** Opening Extracted information block **
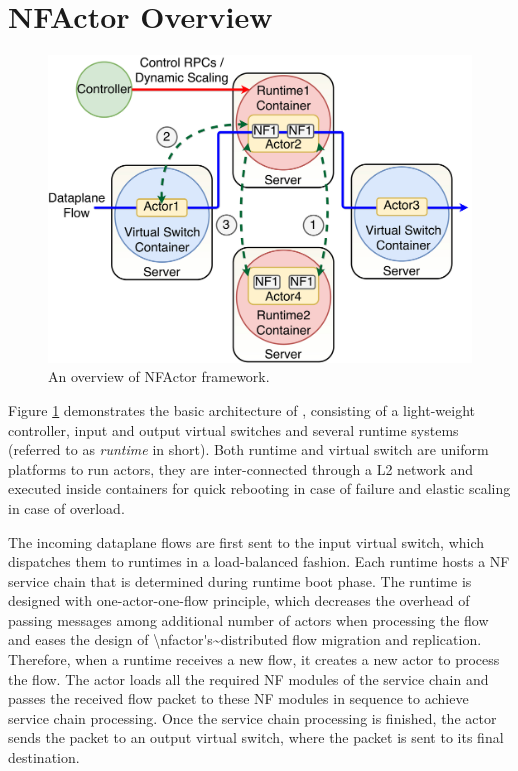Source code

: \section {NFActor Overview}

\begin{figure}[!t]
  \centering
  \includegraphics[width=\columnwidth]{figure/final-final-nfactor-cluster.pdf}
  \caption{An overview of NFActor framework.}
  \label{fig:runtime}
\end{figure}

Figure \ref{fig:runtime} demonstrates the basic architecture of \nfactor, consisting of a light-weight controller, input and output virtual switches and several runtime systems (referred to as \textit{runtime} in short). \ac{Both runtime and virtual switch are uniform platforms to run actors, they are inter-connected through a L2 network and executed inside containers for quick rebooting in case of failure and elastic scaling in case of overload.} 


The incoming dataplane flows are first sent to the input virtual switch, which dispatches them to runtimes in a load-balanced fashion. \ac{Each runtime hosts a NF service chain that is determined during runtime boot phase. The runtime is designed with one-actor-one-flow principle, which decreases the overhead of passing messages among additional number of actors when processing the flow and eases the design of \nfactor's~distributed flow migration and replication.}   Therefore, when a runtime receives a new flow, it creates a new actor to process the flow. The actor loads all the required NF modules of the service chain and passes the received flow packet to these NF modules in sequence to achieve service chain processing. Once the service chain processing is finished, the actor sends the packet to an output virtual switch, where the packet is sent to its final destination.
** Closing Extracted information block **
Task requirements> Repeat the entries exactly. Any picture is to be left out.

Solution to this task>
Source code

: \section {NFActor Overview}

\begin{figure}[!t]
  \centering
  \includegraphics[width=\columnwidth]{figure/final-final-nfactor-cluster.pdf}
  \caption{An overview of NFActor framework.}
  \label{fig:runtime}
\end{figure}

Figure \ref{fig:runtime} demonstrates the basic architecture of \nfactor, consisting of a light-weight controller, input and output virtual switches and several runtime systems (referred to as \textit{runtime} in short). \ac{Both runtime and virtual switch are uniform platforms to run actors, they are inter-connected through a L2 network and executed inside containers for quick rebooting in case of failure and elastic scaling in case of overload.} 


The incoming dataplane flows are first sent to the input virtual switch, which dispatches them to runtimes in a load-balanced fashion. \ac{Each runtime hosts a NF service chain that is determined during runtime boot phase. The runtime is designed with one-actor-one-flow principle, which decreases the overhead of passing messages among additional number of actors when processing the flow and eases the design of \nfactor's~distributed flow migration and replication.}   Therefore, when a runtime receives a new flow, it creates a new actor to process the flow. The actor loads all the required NF modules of the service chain and passes the received flow packet to these NF modules in sequence to achieve service chain processing. Once the service chain processing is finished, the actor sends the packet to an output virtual switch, where the packet is sent to its final destination.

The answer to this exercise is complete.